The waiter clears his throat.
Spencer adds, “All that is only thirty-two dollars. For two!”
On top of everything else, Katherine thinks, he’s cheap too. “Fine,” she says.
The waiter slides a basket of bread toward her. She looks up at him and he winks one of his droopy blue eyes. Bedroom eyes. Katherine gives him a dirty look, and he slinks off in his tight pants and polyester shirt.
Already Spencer has started talking again, this time about an Elvis concert he saw. Katherine is having trouble focusing on what he is telling her. All the colors and ornamentation are making her dizzy. She hopes that Ben, her real date, got the confused message she left on his answering machine, breaking the date, blaming work and rain. She hopes he calls her again.
“They say,” Spencer is saying, “that there are two words known in every country in the world. Everywhere. The Sudan. Australia. Ecuador.” He smiles proudly again. “Coca-Cola,” he says. “And Elvis.”
“What is this fascination with Elvis Presley?” Katherine says. “I mean, it’s an obsession. It’s crazy.”
Spencer’s smile does not fade quickly. Instead, it seems to crack and fade like old wallpaper.
“I’m sorry,” Katherine says. “It’s just too much.”
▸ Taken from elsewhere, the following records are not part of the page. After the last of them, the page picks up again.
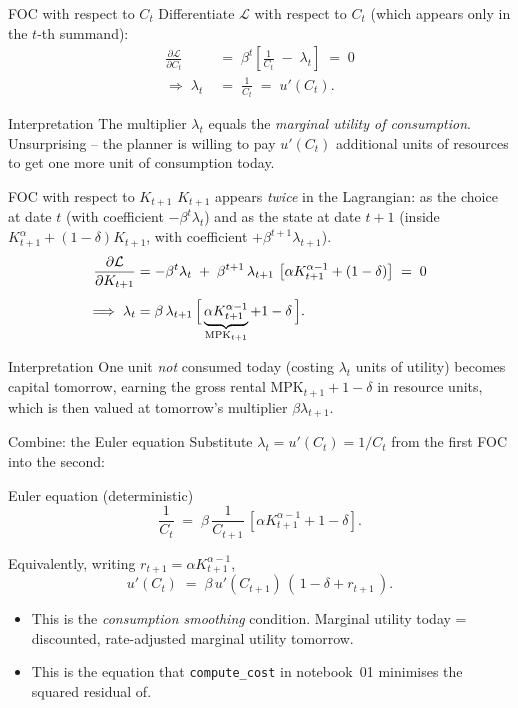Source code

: \documentclass[aspectratio=169,11pt]{beamer}
\begin{document}
\begin{frame}{FOC with respect to $C_t$}
\small Differentiate $\mathcal{L}$ with respect to $C_t$ (which appears only in the $t$-th summand):
\begin{align*}
\frac{\partial \mathcal{L}}{\partial C_t} \;&=\; \beta^t \left[\frac{1}{C_t} \;-\; \lambda_t\right] \;=\; 0 \\[4pt]
\Longrightarrow\; \lambda_t \;&=\; \frac{1}{C_t} \;=\; u'(C_t).
\end{align*}
\begin{block}{Interpretation}
\small
The multiplier $\lambda_t$ equals the \emph{marginal utility of consumption}. Unsurprising -- the planner is willing to pay $u'(C_t)$ additional units of resources to get one more unit of consumption today.
\end{block}
\end{frame}

\begin{frame}{FOC with respect to $K_{t+1}$}
\small $K_{t+1}$ appears \emph{twice} in the Lagrangian: as the choice at date $t$ (with coefficient $-\beta^t \lambda_t$) and as the state at date $t+1$ (inside $K_{t+1}^\alpha + (1-\delta)K_{t+1}$, with coefficient $+\beta^{t+1}\lambda_{t+1}$).
\begin{align*}
\frac{\partial \mathcal{L}}{\partial K_{t+1}}
&= -\beta^t \lambda_t \;+\; \beta^{t+1}\,\lambda_{t+1}\,\left[\alpha K_{t+1}^{\alpha-1} + (1-\delta)\right] \;=\; 0 \\[4pt]
\Longrightarrow\; \lambda_t &= \beta\,\lambda_{t+1}\,\Bigl[\,\underbrace{\alpha K_{t+1}^{\alpha-1}}_{\text{MPK}_{t+1}} + 1 - \delta\,\Bigr].
\end{align*}
\begin{block}{Interpretation}
\small
One unit \emph{not} consumed today (costing $\lambda_t$ units of utility) becomes capital tomorrow, earning the gross rental $\mathrm{MPK}_{t+1} + 1-\delta$ in resource units, which is then valued at tomorrow's multiplier $\beta\lambda_{t+1}$.
\end{block}
\end{frame}

\begin{frame}{Combine: the Euler equation}
\small Substitute $\lambda_t = u'(C_t) = 1/C_t$ from the first FOC into the second:
\begin{block}{Euler equation (deterministic)}
\[
\frac{1}{C_t} \;=\; \beta\,\frac{1}{C_{t+1}}\,\left[\alpha K_{t+1}^{\alpha-1} + 1 - \delta\right].
\]
\end{block}
\vspace{6pt}
Equivalently, writing $r_{t+1} = \alpha K_{t+1}^{\alpha-1}$,
\[
u'(C_t) \;=\; \beta\, u'(C_{t+1}) \,(\,1 - \delta + r_{t+1}\,).
\]
\vspace{2pt}
\begin{itemize}\itemsep2pt
\item This is the \emph{consumption smoothing} condition. Marginal utility today = discounted, rate-adjusted marginal utility tomorrow.
\item This is the equation that \texttt{compute\_cost} in notebook~01 minimises the squared residual of.
\end{itemize}
\end{frame}
\end{document}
He nods. “Everybody has to have something,” he says. His voice is soft and sad. “Some people collect stamps. Or coins. Some people buy shoes. Mine is Elvis. It could just as easily be Abraham Lincoln or Amelia Earhart or Hitler.” He shrugs. “It keeps me busy,” he says. “It keeps me company.”
The waiter arrives again and gives them each a plate with salami, pepperoncini, one black olive, and some iceberg lettuce on it. The plate and the food are ice cold.
The sight of it, and the things Spencer has said, become too much for Katherine and she begins, without warning, to sob.
“Oh, no,” Spencer says. He jumps up and looks around, as if he could find someone to make her stop.
She keeps saying, “I don’t know why I’m crying like this.”
“You must know,” Spencer tells her. “People don’t just cry for no reason.”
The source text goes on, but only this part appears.